Justin Guiffre: Defy conventions, do what you want

I hate writing welcome back columns, they are inevitably cheesy and cliche. Yes, you should study harder this semester. Yes, you should make sure to have a social life. Yes, you should balance a life of fulfilling work with equally fulfilling play. On and on columns that preach the above unfold in predictable and uninspired ways. Those columns are perfect for people who seek a life as engaging as last year’s Convocation. Instead, I want you to free yourself from that formula and do something crazy – even if you know you shouldn’t.

Be exhausted

In the words of Thomas Jefferson, “Determine never to be idle . . . It is wonderful how much may be done if we are always doing.” Your parents will tell you to get more sleep. As you finish up a paper, get ready for a party, or head off to your internship. In fact, you may give up the occasional Saturday sleeping for 14 hours straight. It’s completely worth it, you’ve only got so many years in college – or at all for that matter. Don’t miss a moment.

Ignore the rest

GW culture can be dogmatic in its approach to life. It says that we should take the most prestigious internship with the best networking possibilities, so we can get the high-paid job with even more prestige. It’s a problem of priority. Sometimes we think of our career as something that should be mechanical: in goes the right internship and out comes a bigger paycheck. Rather, we should be looking for the most interesting and dynamic opportunities possible. If you are spending 20 hours a week doing something, you should be damn excited to get out of bed for it. Otherwise, what’s the point? Do the thing that is most rewarding to you, no matter what anybody else says.
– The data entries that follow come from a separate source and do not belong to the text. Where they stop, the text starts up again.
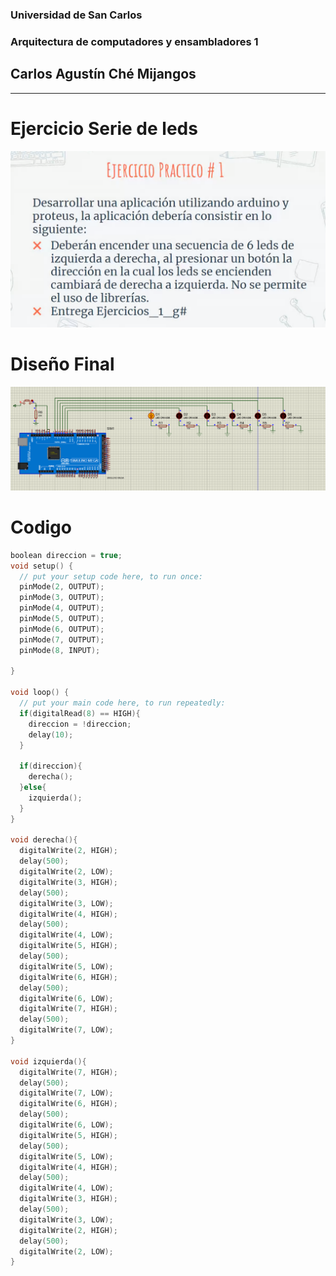 ### Universidad de San Carlos
### Arquitectura de computadores y ensambladores 1
## Carlos Agustín Ché Mijangos  
---


# Ejercicio Serie de leds
![enunciado](img/enunciado.png "Enunciado")
# Diseño Final
![final](img/final.png "Diseño Final")
# Codigo
```C
boolean direccion = true;
void setup() {
  // put your setup code here, to run once:
  pinMode(2, OUTPUT);
  pinMode(3, OUTPUT);
  pinMode(4, OUTPUT);
  pinMode(5, OUTPUT);
  pinMode(6, OUTPUT);
  pinMode(7, OUTPUT);
  pinMode(8, INPUT);
  
}

void loop() {
  // put your main code here, to run repeatedly:
  if(digitalRead(8) == HIGH){
    direccion = !direccion;
    delay(10);
  }

  if(direccion){
    derecha();
  }else{
    izquierda();
  }
}

void derecha(){
  digitalWrite(2, HIGH);
  delay(500);
  digitalWrite(2, LOW);
  digitalWrite(3, HIGH);
  delay(500);
  digitalWrite(3, LOW);
  digitalWrite(4, HIGH);
  delay(500);
  digitalWrite(4, LOW);
  digitalWrite(5, HIGH);
  delay(500);
  digitalWrite(5, LOW);
  digitalWrite(6, HIGH);
  delay(500);
  digitalWrite(6, LOW);
  digitalWrite(7, HIGH);
  delay(500);
  digitalWrite(7, LOW);
}

void izquierda(){
  digitalWrite(7, HIGH);
  delay(500);
  digitalWrite(7, LOW);
  digitalWrite(6, HIGH);
  delay(500);
  digitalWrite(6, LOW);
  digitalWrite(5, HIGH);
  delay(500);
  digitalWrite(5, LOW);
  digitalWrite(4, HIGH);
  delay(500);
  digitalWrite(4, LOW);
  digitalWrite(3, HIGH);
  delay(500);
  digitalWrite(3, LOW);
  digitalWrite(2, HIGH);
  delay(500);
  digitalWrite(2, LOW);
}
```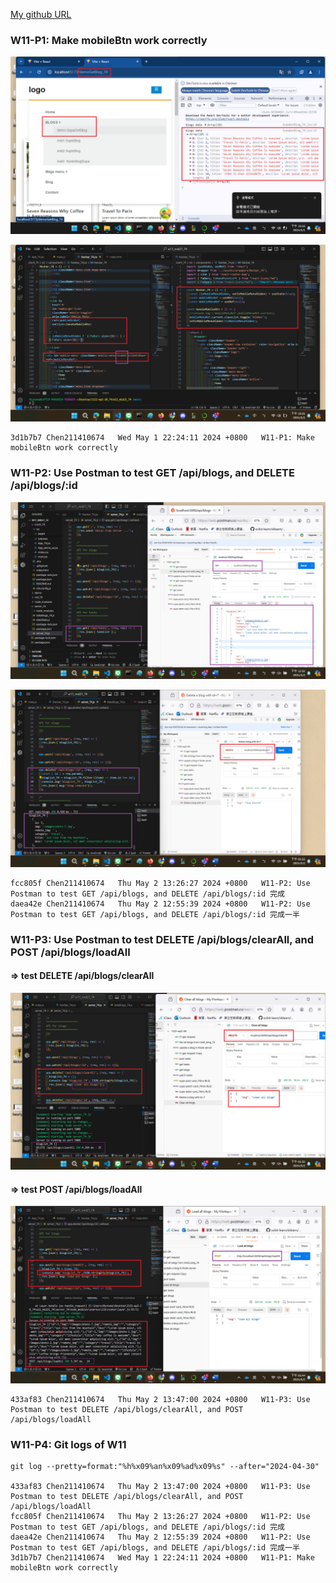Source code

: [My github URL](https://github.com/CHEN211410674/1122-wp2-2N_74)

### W11-P1: Make mobileBtn work correctly
 
![](w11-p1-1.png)
 
![](w11-p1-2.png)

```
3d1b7b7 Chen211410674   Wed May 1 22:24:11 2024 +0800   W11-P1: Make mobileBtn work correctly

```

### W11-P2: Use Postman to test GET /api/blogs, and DELETE /api/blogs/:id
 
![](w11-p2-1.png)
 
![](w11-p2-2.png)

```
fcc805f Chen211410674   Thu May 2 13:26:27 2024 +0800   W11-P2: Use Postman to test GET /api/blogs, and DELETE /api/blogs/:id 完成
daea42e Chen211410674   Thu May 2 12:55:39 2024 +0800   W11-P2: Use Postman to test GET /api/blogs, and DELETE /api/blogs/:id 完成一半

```

### W11-P3: Use Postman to test DELETE /api/blogs/clearAll, and POST /api/blogs/loadAll
 
#### => test DELETE /api/blogs/clearAll
 
![](w11-p3-1.png)
 
#### => test POST /api/blogs/loadAll
 
![](w11-p3-2.png)

```
433af83 Chen211410674   Thu May 2 13:47:00 2024 +0800   W11-P3: Use Postman to test DELETE /api/blogs/clearAll, and POST /api/blogs/loadAll

```

### W11-P4: Git logs of W11


```
git log --pretty=format:"%h%x09%an%x09%ad%x09%s" --after="2024-04-30"
 
433af83 Chen211410674   Thu May 2 13:47:00 2024 +0800   W11-P3: Use Postman to test DELETE /api/blogs/clearAll, and POST /api/blogs/loadAll
fcc805f Chen211410674   Thu May 2 13:26:27 2024 +0800   W11-P2: Use Postman to test GET /api/blogs, and DELETE /api/blogs/:id 完成
daea42e Chen211410674   Thu May 2 12:55:39 2024 +0800   W11-P2: Use Postman to test GET /api/blogs, and DELETE /api/blogs/:id 完成一半
3d1b7b7 Chen211410674   Wed May 1 22:24:11 2024 +0800   W11-P1: Make mobileBtn work correctly
 
```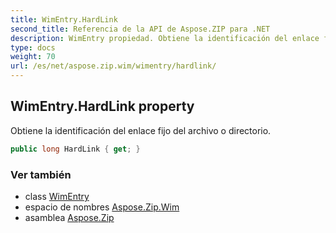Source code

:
 ```yaml
---
title: WimEntry.HardLink
second_title: Referencia de la API de Aspose.ZIP para .NET
description: WimEntry propiedad. Obtiene la identificación del enlace fijo del archivo o directorio.
type: docs
weight: 70
url: /es/net/aspose.zip.wim/wimentry/hardlink/
---
```

## WimEntry.HardLink property

Obtiene la identificación del enlace fijo del archivo o directorio.

```csharp
public long HardLink { get; }
```

### Ver también

* class [WimEntry](../)
* espacio de nombres [Aspose.Zip.Wim](../../wimentry/)
* asamblea [Aspose.Zip](../../../)


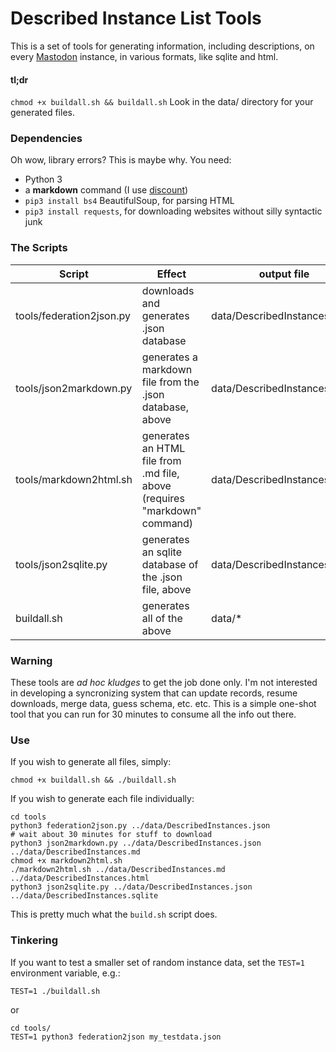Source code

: # Described Instance List Tools
This is a set of tools for generating information, including descriptions, on every [Mastodon](https://en.wikipedia.org/wiki/Mastodon_Social) instance, in various formats, like sqlite and html.

#### tl;dr
`chmod +x buildall.sh && buildall.sh`
Look in the data/ directory for your generated files.

### Dependencies
Oh wow, library errors? This is maybe why. You need:

* Python 3
* a **markdown** command (I use [discount](http://www.pell.portland.or.us/~orc/Code/discount/))
* `pip3 install bs4` BeautifulSoup, for parsing HTML
* `pip3 install requests`, for downloading websites without silly syntactic junk


### The Scripts

| Script | Effect | output file |
|--------|--------|--------|
|tools/federation2json.py | downloads and generates .json database | data/DescribedInstances.json |
|tools/json2markdown.py | generates a markdown file from the .json database, above | data/DescribedInstances.md |
|tools/markdown2html.sh | generates an HTML file from .md file, above (requires "markdown" command) | data/DescribedInstances.html |
|tools/json2sqlite.py | generates an sqlite database of the .json file, above | data/DescribedInstances.sqlite |
|buildall.sh | generates all of the above | data/* |

### Warning
These tools are *ad hoc kludges* to get the job done only. I'm not interested in developing a syncronizing system that can update records, resume downloads, merge data, guess schema, etc. etc. This is a simple one-shot tool that you can run for 30 minutes to consume all the info out there.


### Use

If you wish to generate all files, simply:
```
chmod +x buildall.sh && ./buildall.sh
```

If you wish to generate each file individually:
```
cd tools
python3 federation2json.py ../data/DescribedInstances.json
# wait about 30 minutes for stuff to download
python3 json2markdown.py ../data/DescribedInstances.json ../data/DescribedInstances.md
chmod +x markdown2html.sh
./markdown2html.sh ../data/DescribedInstances.md ../data/DescribedInstances.html
python3 json2sqlite.py ../data/DescribedInstances.json ../data/DescribedInstances.sqlite
```

This is pretty much what the `build.sh` script does.

### Tinkering
If you want to test a smaller set of random instance data, set the `TEST=1` environment variable, e.g.:
```
TEST=1 ./buildall.sh
```

or

```
cd tools/
TEST=1 python3 federation2json my_testdata.json
```
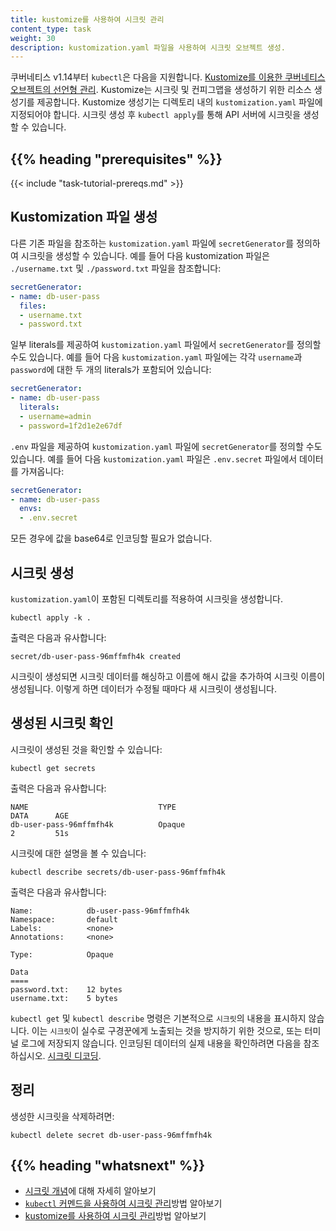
 ```yaml
---
title: kustomize를 사용하여 시크릿 관리
content_type: task
weight: 30
description: kustomization.yaml 파일을 사용하여 시크릿 오브젝트 생성.
---
```


<!-- overview -->

쿠버네티스 v1.14부터 `kubectl`은 다음을 지원합니다.
[Kustomize를 이용한 쿠버네티스 오브젝트의 선언형 관리](/ko/docs/tasks/manage-kubernetes-objects/kustomization/).
Kustomize는 시크릿 및 컨피그맵을 생성하기 위한 리소스 생성기를 제공합니다.
Kustomize 생성기는 디렉토리 내의 `kustomization.yaml` 파일에 지정되어야 합니다.
시크릿 생성 후 `kubectl apply`를 통해 API
서버에 시크릿을 생성할 수 있습니다.

## {{% heading "prerequisites" %}}

{{< include "task-tutorial-prereqs.md" >}}

<!-- steps -->

## Kustomization 파일 생성

다른 기존 파일을 참조하는 `kustomization.yaml` 파일에
`secretGenerator`를 정의하여 시크릿을 생성할 수 있습니다.
예를 들어 다음 kustomization 파일은
`./username.txt` 및 `./password.txt` 파일을 참조합니다:

```yaml
secretGenerator:
- name: db-user-pass
  files:
  - username.txt
  - password.txt
```

일부 literals를 제공하여 `kustomization.yaml` 파일에서 `secretGenerator`를
정의할 수도 있습니다.
예를 들어 다음 `kustomization.yaml` 파일에는
각각 `username`과 `password`에 대한 두 개의 literals가 포함되어 있습니다:

```yaml
secretGenerator:
- name: db-user-pass
  literals:
  - username=admin
  - password=1f2d1e2e67df
```

`.env` 파일을 제공하여
`kustomization.yaml` 파일에 `secretGenerator`를 정의할 수도 있습니다.
예를 들어 다음 `kustomization.yaml` 파일은
`.env.secret` 파일에서 데이터를 가져옵니다:

```yaml
secretGenerator:
- name: db-user-pass
  envs:
  - .env.secret
```

모든 경우에 값을 base64로 인코딩할 필요가 없습니다.

## 시크릿 생성

`kustomization.yaml`이 포함된 디렉토리를 적용하여 시크릿을 생성합니다.

```shell
kubectl apply -k .
```

출력은 다음과 유사합니다:

```
secret/db-user-pass-96mffmfh4k created
```

시크릿이 생성되면 시크릿 데이터를 해싱하고
이름에 해시 값을 추가하여 시크릿 이름이 생성됩니다. 이렇게 하면
데이터가 수정될 때마다 새 시크릿이 생성됩니다.

## 생성된 시크릿 확인

시크릿이 생성된 것을 확인할 수 있습니다:

```shell
kubectl get secrets
```

출력은 다음과 유사합니다:

```
NAME                             TYPE                                  DATA      AGE
db-user-pass-96mffmfh4k          Opaque                                2         51s
```

시크릿에 대한 설명을 볼 수 있습니다:

```shell
kubectl describe secrets/db-user-pass-96mffmfh4k
```

출력은 다음과 유사합니다:

```
Name:            db-user-pass-96mffmfh4k
Namespace:       default
Labels:          <none>
Annotations:     <none>

Type:            Opaque

Data
====
password.txt:    12 bytes
username.txt:    5 bytes
```

`kubectl get` 및 `kubectl describe` 명령은 기본적으로 `시크릿`의 내용을 표시하지 않습니다.
이는 `시크릿`이 실수로 구경꾼에게 노출되는 것을 방지하기 위한 것으로,
또는 터미널 로그에 저장되지 않습니다.
인코딩된 데이터의 실제 내용을 확인하려면 다음을 참조하십시오.
[시크릿 디코딩](/ko/docs/tasks/configmap-secret/managing-secret-using-kubectl/#decoding-secret).

## 정리

생성한 시크릿을 삭제하려면:

```shell
kubectl delete secret db-user-pass-96mffmfh4k
```

<!-- Optional section; add links to information related to this topic. -->
## {{% heading "whatsnext" %}}

- [시크릿 개념](/ko/docs/concepts/configuration/secret/)에 대해 자세히 알아보기
- [`kubectl` 커멘드을 사용하여 시크릿 관리](/ko/docs/tasks/configmap-secret/managing-secret-using-kubectl/)방법 알아보기
- [kustomize를 사용하여 시크릿 관리](/ko/docs/tasks/configmap-secret/managing-secret-using-kustomize/)방법 알아보기

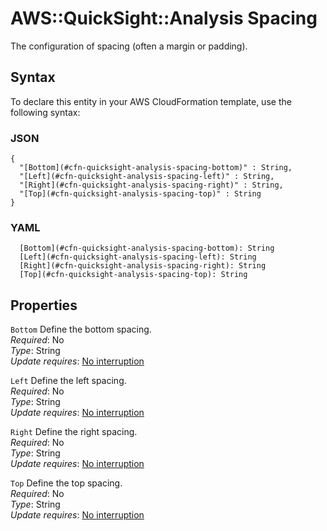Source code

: # AWS::QuickSight::Analysis Spacing<a name="aws-properties-quicksight-analysis-spacing"></a>

The configuration of spacing \(often a margin or padding\)\.

## Syntax<a name="aws-properties-quicksight-analysis-spacing-syntax"></a>

To declare this entity in your AWS CloudFormation template, use the following syntax:

### JSON<a name="aws-properties-quicksight-analysis-spacing-syntax.json"></a>

```
{
  "[Bottom](#cfn-quicksight-analysis-spacing-bottom)" : String,
  "[Left](#cfn-quicksight-analysis-spacing-left)" : String,
  "[Right](#cfn-quicksight-analysis-spacing-right)" : String,
  "[Top](#cfn-quicksight-analysis-spacing-top)" : String
}
```

### YAML<a name="aws-properties-quicksight-analysis-spacing-syntax.yaml"></a>

```
  [Bottom](#cfn-quicksight-analysis-spacing-bottom): String
  [Left](#cfn-quicksight-analysis-spacing-left): String
  [Right](#cfn-quicksight-analysis-spacing-right): String
  [Top](#cfn-quicksight-analysis-spacing-top): String
```

## Properties<a name="aws-properties-quicksight-analysis-spacing-properties"></a>

`Bottom` <a name="cfn-quicksight-analysis-spacing-bottom"></a>
Define the bottom spacing\.  
_Required_: No  
_Type_: String  
_Update requires_: [No interruption](https://docs.aws.amazon.com/AWSCloudFormation/latest/UserGuide/using-cfn-updating-stacks-update-behaviors.html#update-no-interrupt)

`Left` <a name="cfn-quicksight-analysis-spacing-left"></a>
Define the left spacing\.  
_Required_: No  
_Type_: String  
_Update requires_: [No interruption](https://docs.aws.amazon.com/AWSCloudFormation/latest/UserGuide/using-cfn-updating-stacks-update-behaviors.html#update-no-interrupt)

`Right` <a name="cfn-quicksight-analysis-spacing-right"></a>
Define the right spacing\.  
_Required_: No  
_Type_: String  
_Update requires_: [No interruption](https://docs.aws.amazon.com/AWSCloudFormation/latest/UserGuide/using-cfn-updating-stacks-update-behaviors.html#update-no-interrupt)

`Top` <a name="cfn-quicksight-analysis-spacing-top"></a>
Define the top spacing\.  
_Required_: No  
_Type_: String  
_Update requires_: [No interruption](https://docs.aws.amazon.com/AWSCloudFormation/latest/UserGuide/using-cfn-updating-stacks-update-behaviors.html#update-no-interrupt)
Make big, monumental mistakes

Without the occasional massive mistake we will never have equally massive success. We decide not to strike up conversation with the cute person sitting next to us in class, sure as we are in our insecurity. We write papers that conform to the opinions of our professors in fear of a lower grade. Instead we should seek our own conclusions, free of trepidation. Sometimes there is much more to learn from a B than an A. Sometimes there is much more to learn from a failure than a victory.

Let go of control

There are some things in your life that you have no control over. You may not get the job you know will be the perfect fit. You can’t tell people what to think of you. Friends and relationships are never static, so don’t try and force what isn’t there. Accept that no matter the effort you put into your ambitions, at times they will fall through. The important part is to never dwell on what you may have missed – spend your energy making sure you don’t miss it the next time.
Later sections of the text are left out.